■ **EXERCISE**
What this exercise needs is every entry restated as written, with no pictures.
== Segment start ==
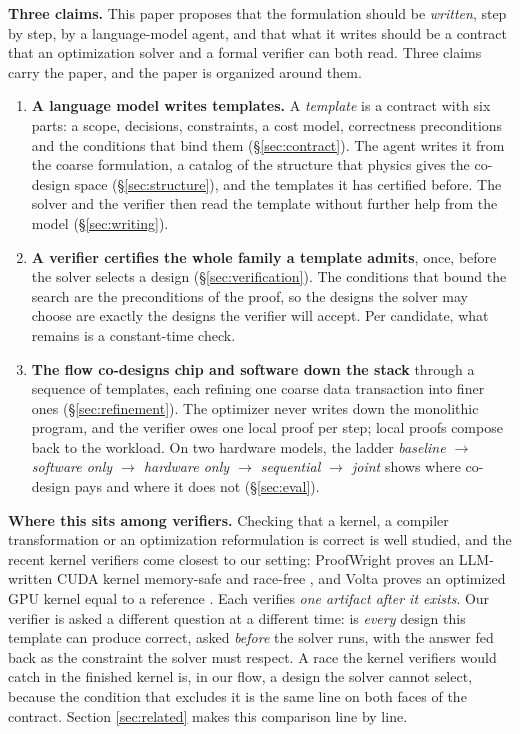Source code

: \documentclass[11pt]{article}
\providecommand{\tightlist}{\setlength{\itemsep}{0pt}\setlength{\parskip}{0pt}}
\begin{document}
\textbf{Three claims.} This paper proposes that the formulation should be \emph{written}, step by step, by a language-model agent, and that what it writes should be a contract that an optimization solver and a formal verifier can both read. Three claims carry the paper, and the paper is organized around them.

\begin{enumerate}
\tightlist
\item
  \textbf{A language model writes templates.} A \emph{template} is a contract with six parts: a scope, decisions, constraints, a cost model, correctness preconditions and the conditions that bind them (§\ref{sec:contract}). The agent writes it from the coarse formulation, a catalog of the structure that physics gives the co-design space (§\ref{sec:structure}), and the templates it has certified before. The solver and the verifier then read the template without further help from the model (§\ref{sec:writing}).
\item
  \textbf{A verifier certifies the whole family a template admits}, once, before the solver selects a design (§\ref{sec:verification}). The conditions that bound the search are the preconditions of the proof, so the designs the solver may choose are exactly the designs the verifier will accept. Per candidate, what remains is a constant-time check.
\item
  \textbf{The flow co-designs chip and software down the stack} through a sequence of templates, each refining one coarse data transaction into finer ones (§\ref{sec:refinement}). The optimizer never writes down the monolithic program, and the verifier owes one local proof per step; local proofs compose back to the workload. On two hardware models, the ladder \emph{baseline $\to$ software only $\to$ hardware only $\to$ sequential $\to$ joint} shows where co-design pays and where it does not (§\ref{sec:eval}).
\end{enumerate}

\textbf{Where this sits among verifiers.} Checking that a kernel, a compiler transformation or an optimization reformulation is correct is well studied, and the recent kernel verifiers come closest to our setting: ProofWright proves an LLM-written CUDA kernel memory-safe and race-free \cite{r103}, and Volta proves an optimized GPU kernel equal to a reference \cite{r104}. Each verifies \emph{one artifact after it exists}. Our verifier is asked a different question at a different time: is \emph{every} design this template can produce correct, asked \emph{before} the solver runs, with the answer fed back as the constraint the solver must respect. A race the kernel verifiers would catch in the finished kernel is, in our flow, a design the solver cannot select, because the condition that excludes it is the same line on both faces of the contract. Section \ref{sec:related} makes this comparison line by line.
\end{document}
== Segment end ==
■ **FINISHED TASK**
Source code

: \documentclass[11pt]{article}
\providecommand{\tightlist}{\setlength{\itemsep}{0pt}\setlength{\parskip}{0pt}}
\begin{document}
\textbf{Three claims.} This paper proposes that the formulation should be \emph{written}, step by step, by a language-model agent, and that what it writes should be a contract that an optimization solver and a formal verifier can both read. Three claims carry the paper, and the paper is organized around them.

\begin{enumerate}
\tightlist
\item
  \textbf{A language model writes templates.} A \emph{template} is a contract with six parts: a scope, decisions, constraints, a cost model, correctness preconditions and the conditions that bind them (§\ref{sec:contract}). The agent writes it from the coarse formulation, a catalog of the structure that physics gives the co-design space (§\ref{sec:structure}), and the templates it has certified before. The solver and the verifier then read the template without further help from the model (§\ref{sec:writing}).
\item
  \textbf{A verifier certifies the whole family a template admits}, once, before the solver selects a design (§\ref{sec:verification}). The conditions that bound the search are the preconditions of the proof, so the designs the solver may choose are exactly the designs the verifier will accept. Per candidate, what remains is a constant-time check.
\item
  \textbf{The flow co-designs chip and software down the stack} through a sequence of templates, each refining one coarse data transaction into finer ones (§\ref{sec:refinement}). The optimizer never writes down the monolithic program, and the verifier owes one local proof per step; local proofs compose back to the workload. On two hardware models, the ladder \emph{baseline $\to$ software only $\to$ hardware only $\to$ sequential $\to$ joint} shows where co-design pays and where it does not (§\ref{sec:eval}).
\end{enumerate}

\textbf{Where this sits among verifiers.} Checking that a kernel, a compiler transformation or an optimization reformulation is correct is well studied, and the recent kernel verifiers come closest to our setting: ProofWright proves an LLM-written CUDA kernel memory-safe and race-free \cite{r103}, and Volta proves an optimized GPU kernel equal to a reference \cite{r104}. Each verifies \emph{one artifact after it exists}. Our verifier is asked a different question at a different time: is \emph{every} design this template can produce correct, asked \emph{before} the solver runs, with the answer fed back as the constraint the solver must respect. A race the kernel verifiers would catch in the finished kernel is, in our flow, a design the solver cannot select, because the condition that excludes it is the same line on both faces of the contract. Section \ref{sec:related} makes this comparison line by line.
\end{document}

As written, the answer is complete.